**What the task asks:**
Write out the full set of records exactly. Any pictures in them do not belong in the copy.

Segment Start: Given data

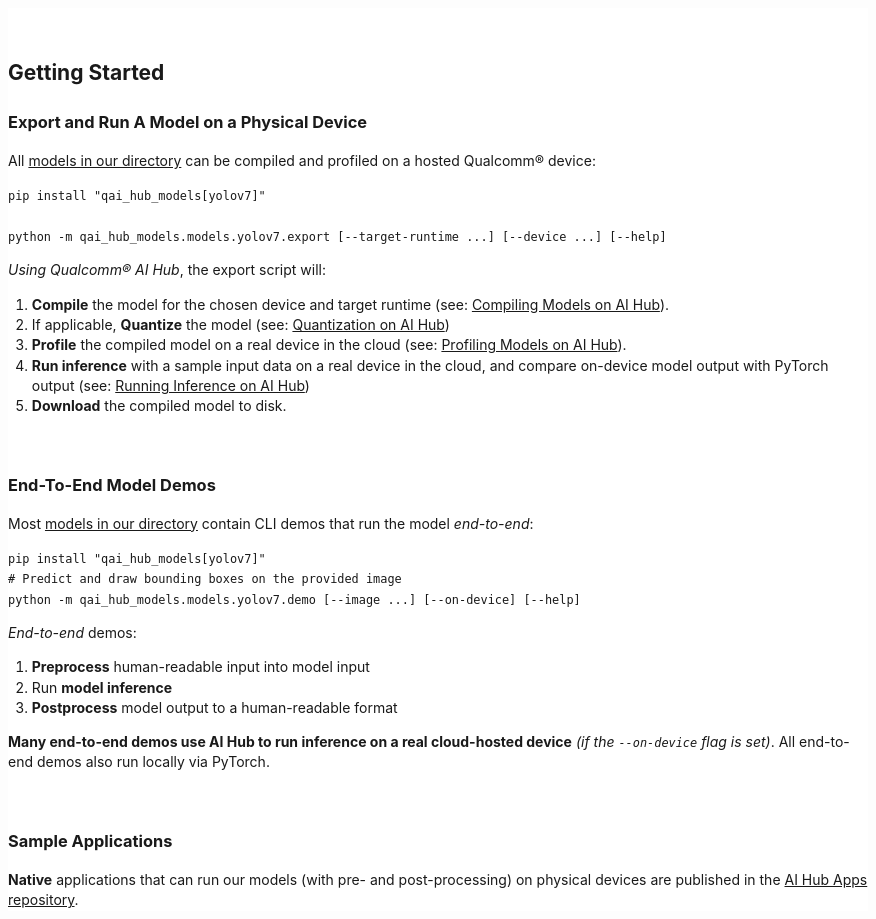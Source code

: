 &nbsp;

## Getting Started

### Export and Run A Model on a Physical Device

All [models in our directory](#model-directory) can be compiled and profiled on a hosted
Qualcomm® device:

```shell
pip install "qai_hub_models[yolov7]"

python -m qai_hub_models.models.yolov7.export [--target-runtime ...] [--device ...] [--help]
```


_Using Qualcomm® AI Hub_, the export script will:

1. **Compile** the model for the chosen device and target runtime (see: [Compiling Models on AI Hub](https://app.aihub.qualcomm.com/docs/hub/compile_examples.html)).
2. If applicable, **Quantize** the model (see: [Quantization on AI Hub](https://app.aihub.qualcomm.com/docs/hub/quantize_examples.html))
3. **Profile** the compiled model on a real device in the cloud (see: [Profiling Models on AI Hub](https://app.aihub.qualcomm.com/docs/hub/profile_examples.html)).
4. **Run inference** with a sample input data on a real device in the cloud, and compare on-device model output with PyTorch output (see: [Running Inference on AI Hub](https://app.aihub.qualcomm.com/docs/hub/inference_examples.html))
5. **Download** the compiled model to disk.

&nbsp;

### End-To-End Model Demos

Most [models in our directory](#model-directory) contain CLI demos that run the model _end-to-end_:

```shell
pip install "qai_hub_models[yolov7]"
# Predict and draw bounding boxes on the provided image
python -m qai_hub_models.models.yolov7.demo [--image ...] [--on-device] [--help]
```

_End-to-end_ demos:
1. **Preprocess** human-readable input into model input
2. Run **model inference**
3. **Postprocess** model output to a human-readable format

**Many end-to-end demos use AI Hub to run inference on a real cloud-hosted device** _(if the `--on-device` flag is set)_. All end-to-end demos also run locally via PyTorch.

&nbsp;

### Sample Applications

**Native** applications that can run our models (with pre- and post-processing) on physical devices are published in the [AI Hub Apps repository](https://github.com/quic/ai-hub-apps/).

Segment End: Given data

**Answer to the problem:**
Source code

: &nbsp;

## Getting Started

### Export and Run A Model on a Physical Device

All [models in our directory](#model-directory) can be compiled and profiled on a hosted
Qualcomm® device:

```shell
pip install "qai_hub_models[yolov7]"

python -m qai_hub_models.models.yolov7.export [--target-runtime ...] [--device ...] [--help]
```


_Using Qualcomm® AI Hub_, the export script will:

1. **Compile** the model for the chosen device and target runtime (see: [Compiling Models on AI Hub](https://app.aihub.qualcomm.com/docs/hub/compile_examples.html)).
2. If applicable, **Quantize** the model (see: [Quantization on AI Hub](https://app.aihub.qualcomm.com/docs/hub/quantize_examples.html))
3. **Profile** the compiled model on a real device in the cloud (see: [Profiling Models on AI Hub](https://app.aihub.qualcomm.com/docs/hub/profile_examples.html)).
4. **Run inference** with a sample input data on a real device in the cloud, and compare on-device model output with PyTorch output (see: [Running Inference on AI Hub](https://app.aihub.qualcomm.com/docs/hub/inference_examples.html))
5. **Download** the compiled model to disk.

&nbsp;

### End-To-End Model Demos

Most [models in our directory](#model-directory) contain CLI demos that run the model _end-to-end_:

```shell
pip install "qai_hub_models[yolov7]"
# Predict and draw bounding boxes on the provided image
python -m qai_hub_models.models.yolov7.demo [--image ...] [--on-device] [--help]
```

_End-to-end_ demos:
1. **Preprocess** human-readable input into model input
2. Run **model inference**
3. **Postprocess** model output to a human-readable format

**Many end-to-end demos use AI Hub to run inference on a real cloud-hosted device** _(if the `--on-device` flag is set)_. All end-to-end demos also run locally via PyTorch.

&nbsp;

### Sample Applications

**Native** applications that can run our models (with pre- and post-processing) on physical devices are published in the [AI Hub Apps repository](https://github.com/quic/ai-hub-apps/).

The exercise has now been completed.